Instructions to follow >> Your copy of the data below must be exact and must leave out all pictures.

======== Data section ========

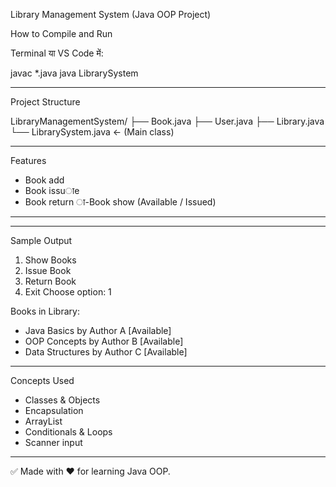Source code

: Library Management System (Java OOP Project)

How to Compile and Run

Terminal या VS Code में:


javac *.java
java LibrarySystem

---

Project Structure


LibraryManagementSystem/
├── Book.java
├── User.java
├── Library.java
└── LibrarySystem.java   ← (Main class)


---

Features

- Book add
- Book issuाe
- Book return
 ा-Book show (Available / Issued)

---





---

Sample Output


1. Show Books
2. Issue Book
3. Return Book
4. Exit
Choose option: 1

Books in Library:
- Java Basics by Author A [Available]
- OOP Concepts by Author B [Available]
- Data Structures by Author C [Available]


---


 Concepts Used

- Classes & Objects
- Encapsulation
- ArrayList
- Conditionals & Loops
- Scanner input

---

✅ Made with ❤ for learning Java OOP.
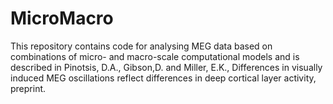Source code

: # MicroMacro
This repository contains code for analysing MEG data based on combinations of micro- and macro-scale computational models and is described in Pinotsis, D.A., Gibson,D. and Miller, E.K., Differences in visually induced MEG oscillations reflect differences in deep cortical layer activity, preprint.
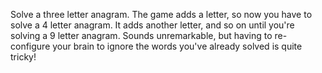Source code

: Solve a three letter anagram.  The game adds a letter, so now you have to solve a 4 letter anagram.  It adds another letter, and so on until you're solving a 9 letter anagram.  Sounds unremarkable, but having to re-configure your brain to ignore the words you've already solved is quite tricky!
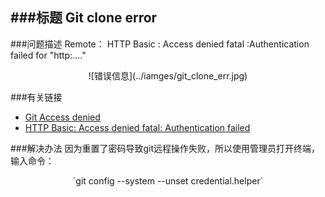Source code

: ###标题
Git clone error
---
###问题描述
Remote： HTTP Basic : Access denied
fatal :Authentication failed for "http:...."
<center>
![错误信息](../iamges/git_clone_err.jpg)
</center>

###有关链接
- [Git Access denied](https://blog.csdn.net/xiatianyangwang/article/details/78652313)
- [HTTP Basic: Access denied fatal: Authentication failed
](https://stackoverflow.com/questions/44514728/http-basic-access-denied-fatal-authentication-failed)

###解决办法
因为重置了密码导致git远程操作失败，所以使用管理员打开终端，输入命令：

<center>`git config --system --unset credential.helper`</center>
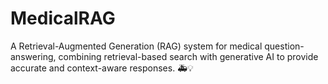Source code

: # MedicalRAG
A Retrieval-Augmented Generation (RAG) system for medical question-answering, combining retrieval-based search with generative AI to provide accurate and context-aware responses. 🚑💡
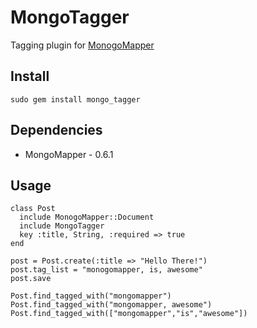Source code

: # MongoTagger

Tagging plugin for [MonogoMapper]("http://github.com/jnunemaker/mongomapper")

## Install

    sudo gem install mongo_tagger
    
## Dependencies
  
  * MongoMapper - 0.6.1
  
## Usage

    class Post
      include MonogoMapper::Document
      include MongoTagger
      key :title, String, :required => true
    end
    
    post = Post.create(:title => "Hello There!")
    post.tag_list = "monogomapper, is, awesome"
    post.save
    
    Post.find_tagged_with("mongomapper")
    Post.find_tagged_with("mongomapper, awesome")
    Post.find_tagged_with(["mongomapper","is","awesome"])
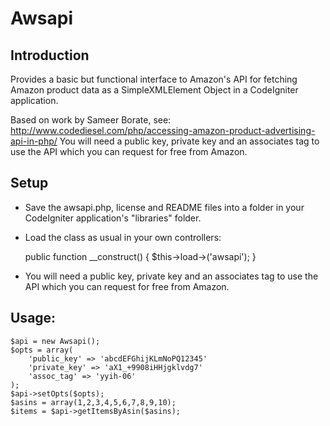 # Awsapi

## Introduction

Provides a basic but functional interface to Amazon's API for fetching Amazon product data as a SimpleXMLElement Object in a CodeIgniter application.

Based on work by Sameer Borate, see: http://www.codediesel.com/php/accessing-amazon-product-advertising-api-in-php/
You will need a public key, private key and an associates tag to use the API which you can request for free from Amazon.

## Setup

* Save the awsapi.php, license and README files into a folder in your CodeIgniter application's "libraries" folder.
* Load the class as usual in your own controllers:

	public function __construct() {
		$this->load->('awsapi');
	}

* You will need a public key, private key and an associates tag to use the API which you can request for free from Amazon.

## Usage:

	$api = new Awsapi();
	$opts = array(
		'public_key' => 'abcdEFGhijKLmNoPQ12345'
		'private_key' => 'aX1_+9908iHHjgklvdg7'
		'assoc_tag' => 'yyih-06'
	);
	$api->setOpts($opts);
	$asins = array(1,2,3,4,5,6,7,8,9,10);
	$items = $api->getItemsByAsin($asins);
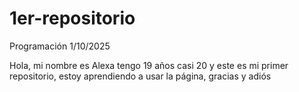 # 1er-repositorio
Programación 1/10/2025

Hola, mi nombre es Alexa tengo 19 años casi 20 y este es mi primer repositorio, estoy aprendiendo a usar la página, gracias y adiós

========

Exercise output >>
Source code

: Library Management System (Java OOP Project)

How to Compile and Run

Terminal या VS Code में:


javac *.java
java LibrarySystem

---

Project Structure


LibraryManagementSystem/
├── Book.java
├── User.java
├── Library.java
└── LibrarySystem.java   ← (Main class)


---

Features

- Book add
- Book issuाe
- Book return
 ा-Book show (Available / Issued)

---





---

Sample Output


1. Show Books
2. Issue Book
3. Return Book
4. Exit
Choose option: 1

Books in Library:
- Java Basics by Author A [Available]
- OOP Concepts by Author B [Available]
- Data Structures by Author C [Available]


---


 Concepts Used

- Classes & Objects
- Encapsulation
- ArrayList
- Conditionals & Loops
- Scanner input

---

✅ Made with ❤ for learning Java OOP.
Source code

: # MicroMacro
This repository contains code for analysing MEG data based on combinations of micro- and macro-scale computational models and is described in Pinotsis, D.A., Gibson,D. and Miller, E.K., Differences in visually induced MEG oscillations reflect differences in deep cortical layer activity, preprint.
Source code

: Solve a three letter anagram.  The game adds a letter, so now you have to solve a 4 letter anagram.  It adds another letter, and so on until you're solving a 9 letter anagram.  Sounds unremarkable, but having to re-configure your brain to ignore the words you've already solved is quite tricky!
Source code

: ###标题
Git clone error
---
###问题描述
Remote： HTTP Basic : Access denied
fatal :Authentication failed for "http:...."
<center>
![错误信息](../iamges/git_clone_err.jpg)
</center>

###有关链接
- [Git Access denied](https://blog.csdn.net/xiatianyangwang/article/details/78652313)
- [HTTP Basic: Access denied fatal: Authentication failed
](https://stackoverflow.com/questions/44514728/http-basic-access-denied-fatal-authentication-failed)

###解决办法
因为重置了密码导致git远程操作失败，所以使用管理员打开终端，输入命令：

<center>`git config --system --unset credential.helper`</center>
Source code

: # MedicalRAG
A Retrieval-Augmented Generation (RAG) system for medical question-answering, combining retrieval-based search with generative AI to provide accurate and context-aware responses. 🚑💡
Source code

: # MongoTagger

Tagging plugin for [MonogoMapper]("http://github.com/jnunemaker/mongomapper")

## Install

    sudo gem install mongo_tagger
    
## Dependencies
  
  * MongoMapper - 0.6.1
  
## Usage

    class Post
      include MonogoMapper::Document
      include MongoTagger
      key :title, String, :required => true
    end
    
    post = Post.create(:title => "Hello There!")
    post.tag_list = "monogomapper, is, awesome"
    post.save
    
    Post.find_tagged_with("mongomapper")
    Post.find_tagged_with("mongomapper, awesome")
    Post.find_tagged_with(["mongomapper","is","awesome"])
 # Awsapi

## Introduction

Provides a basic but functional interface to Amazon's API for fetching Amazon product data as a SimpleXMLElement Object in a CodeIgniter application.

Based on work by Sameer Borate, see: http://www.codediesel.com/php/accessing-amazon-product-advertising-api-in-php/
You will need a public key, private key and an associates tag to use the API which you can request for free from Amazon.

## Setup

* Save the awsapi.php, license and README files into a folder in your CodeIgniter application's "libraries" folder.
* Load the class as usual in your own controllers:

	public function __construct() {
		$this->load->('awsapi');
	}

* You will need a public key, private key and an associates tag to use the API which you can request for free from Amazon.

## Usage:

	$api = new Awsapi();
	$opts = array(
		'public_key' => 'abcdEFGhijKLmNoPQ12345'
		'private_key' => 'aX1_+9908iHHjgklvdg7'
		'assoc_tag' => 'yyih-06'
	);
	$api->setOpts($opts);
	$asins = array(1,2,3,4,5,6,7,8,9,10);
	$items = $api->getItemsByAsin($asins);
 # 1er-repositorio
Programación 1/10/2025

Hola, mi nombre es Alexa tengo 19 años casi 20 y este es mi primer repositorio, estoy aprendiendo a usar la página, gracias y adiós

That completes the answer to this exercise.